Task details — Below are the records; tally the lines in them that include the word "Thorpe" and reply with the number alone.

++++++++++++++++++++

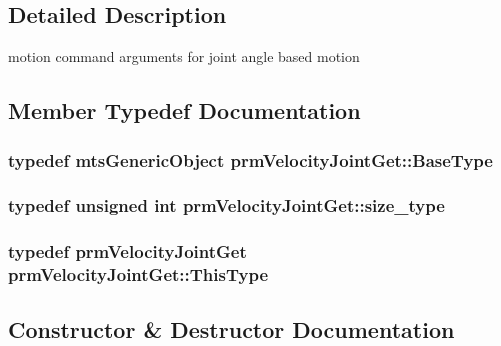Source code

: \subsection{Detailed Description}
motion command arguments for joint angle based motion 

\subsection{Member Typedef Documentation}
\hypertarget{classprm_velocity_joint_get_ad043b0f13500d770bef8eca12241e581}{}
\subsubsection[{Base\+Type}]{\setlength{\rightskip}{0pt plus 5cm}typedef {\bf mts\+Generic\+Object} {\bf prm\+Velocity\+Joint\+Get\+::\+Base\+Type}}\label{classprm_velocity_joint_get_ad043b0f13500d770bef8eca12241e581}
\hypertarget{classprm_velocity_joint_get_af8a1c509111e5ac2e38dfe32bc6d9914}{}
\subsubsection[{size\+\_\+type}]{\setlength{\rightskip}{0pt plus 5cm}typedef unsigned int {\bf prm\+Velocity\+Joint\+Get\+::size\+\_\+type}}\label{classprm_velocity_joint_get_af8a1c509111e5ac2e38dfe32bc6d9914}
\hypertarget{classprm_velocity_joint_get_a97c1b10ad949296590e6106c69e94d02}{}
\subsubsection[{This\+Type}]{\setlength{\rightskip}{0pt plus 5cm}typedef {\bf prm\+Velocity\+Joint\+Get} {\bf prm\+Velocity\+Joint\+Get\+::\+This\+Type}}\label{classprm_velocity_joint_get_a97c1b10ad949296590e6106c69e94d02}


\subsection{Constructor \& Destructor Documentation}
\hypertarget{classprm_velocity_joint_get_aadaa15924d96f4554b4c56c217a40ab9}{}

++++++++++++++++++++

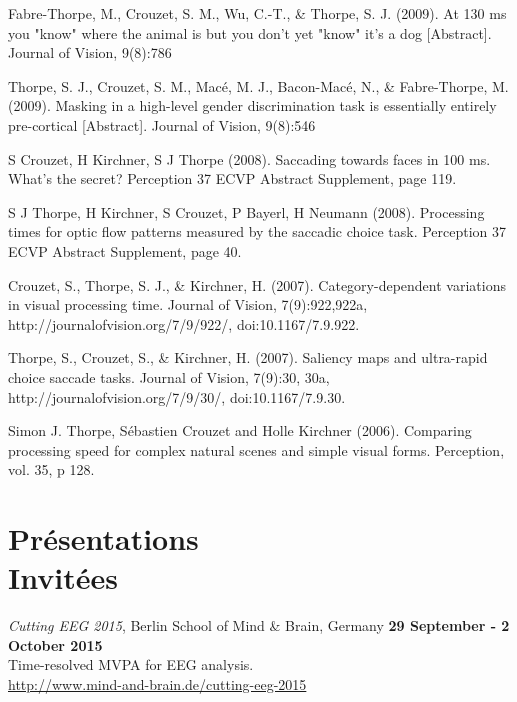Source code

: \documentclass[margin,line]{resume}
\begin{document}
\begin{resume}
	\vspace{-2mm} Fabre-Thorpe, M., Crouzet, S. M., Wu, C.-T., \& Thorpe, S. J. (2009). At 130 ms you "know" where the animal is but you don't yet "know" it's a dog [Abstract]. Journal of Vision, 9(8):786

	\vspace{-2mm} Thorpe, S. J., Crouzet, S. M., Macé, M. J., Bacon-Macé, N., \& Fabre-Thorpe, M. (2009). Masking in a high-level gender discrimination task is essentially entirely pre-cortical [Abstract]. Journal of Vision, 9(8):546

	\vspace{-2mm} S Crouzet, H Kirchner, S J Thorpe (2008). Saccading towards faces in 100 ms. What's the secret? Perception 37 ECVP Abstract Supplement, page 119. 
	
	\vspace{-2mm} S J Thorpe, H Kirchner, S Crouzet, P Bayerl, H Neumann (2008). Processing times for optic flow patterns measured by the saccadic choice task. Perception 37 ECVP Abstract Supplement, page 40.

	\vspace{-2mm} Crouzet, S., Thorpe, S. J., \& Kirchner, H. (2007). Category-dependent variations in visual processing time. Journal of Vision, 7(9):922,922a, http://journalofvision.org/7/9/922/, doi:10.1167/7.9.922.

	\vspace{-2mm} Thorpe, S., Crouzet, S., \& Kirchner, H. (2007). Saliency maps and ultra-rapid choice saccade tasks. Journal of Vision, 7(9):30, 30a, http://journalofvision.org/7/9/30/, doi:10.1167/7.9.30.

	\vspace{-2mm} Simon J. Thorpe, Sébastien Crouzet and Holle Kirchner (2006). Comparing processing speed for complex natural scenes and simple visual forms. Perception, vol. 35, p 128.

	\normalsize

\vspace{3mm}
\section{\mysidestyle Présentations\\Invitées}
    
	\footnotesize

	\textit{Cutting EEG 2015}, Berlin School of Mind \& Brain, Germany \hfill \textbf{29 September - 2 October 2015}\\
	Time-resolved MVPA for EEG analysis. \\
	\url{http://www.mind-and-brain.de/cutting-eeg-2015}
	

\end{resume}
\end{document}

++++++++++++++++++++

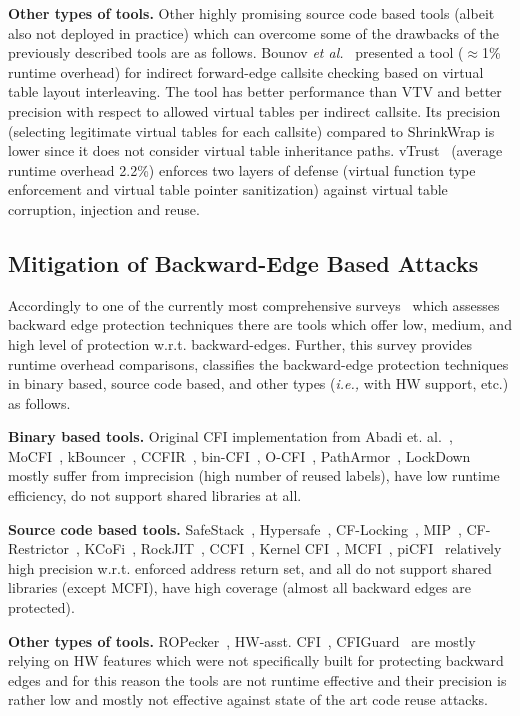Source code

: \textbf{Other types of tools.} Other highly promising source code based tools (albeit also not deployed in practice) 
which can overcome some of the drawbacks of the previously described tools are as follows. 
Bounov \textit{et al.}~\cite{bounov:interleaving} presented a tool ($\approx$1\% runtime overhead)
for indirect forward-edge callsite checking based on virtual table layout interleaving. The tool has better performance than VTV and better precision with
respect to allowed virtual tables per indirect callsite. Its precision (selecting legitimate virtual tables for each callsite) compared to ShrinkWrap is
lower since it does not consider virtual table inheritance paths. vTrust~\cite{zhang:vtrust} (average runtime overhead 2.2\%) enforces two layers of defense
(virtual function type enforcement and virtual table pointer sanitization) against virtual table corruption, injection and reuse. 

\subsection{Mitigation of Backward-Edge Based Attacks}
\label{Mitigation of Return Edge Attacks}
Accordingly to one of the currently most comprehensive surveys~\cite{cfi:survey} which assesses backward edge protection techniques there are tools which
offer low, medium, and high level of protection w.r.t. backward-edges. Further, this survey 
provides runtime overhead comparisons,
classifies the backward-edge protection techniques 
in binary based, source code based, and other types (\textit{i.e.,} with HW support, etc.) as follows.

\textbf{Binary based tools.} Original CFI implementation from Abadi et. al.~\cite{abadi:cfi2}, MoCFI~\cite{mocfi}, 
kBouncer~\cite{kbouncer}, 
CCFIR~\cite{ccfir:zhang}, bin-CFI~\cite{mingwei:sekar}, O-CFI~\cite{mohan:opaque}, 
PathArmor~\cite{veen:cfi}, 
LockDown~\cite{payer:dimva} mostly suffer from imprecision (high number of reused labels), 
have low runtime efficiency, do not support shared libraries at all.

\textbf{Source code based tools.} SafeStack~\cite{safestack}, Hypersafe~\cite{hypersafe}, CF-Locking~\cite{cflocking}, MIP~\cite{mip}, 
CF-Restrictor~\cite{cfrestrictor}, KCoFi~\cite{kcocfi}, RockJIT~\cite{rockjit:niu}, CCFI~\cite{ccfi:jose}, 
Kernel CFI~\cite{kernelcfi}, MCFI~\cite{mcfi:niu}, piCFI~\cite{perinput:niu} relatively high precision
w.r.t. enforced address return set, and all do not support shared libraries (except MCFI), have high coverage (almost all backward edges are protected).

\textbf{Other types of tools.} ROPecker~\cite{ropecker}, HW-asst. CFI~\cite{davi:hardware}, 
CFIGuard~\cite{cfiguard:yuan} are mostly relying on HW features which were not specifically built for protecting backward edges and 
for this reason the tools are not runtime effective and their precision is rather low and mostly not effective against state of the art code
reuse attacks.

++++++++++++++++++++

Output of the exercise — 7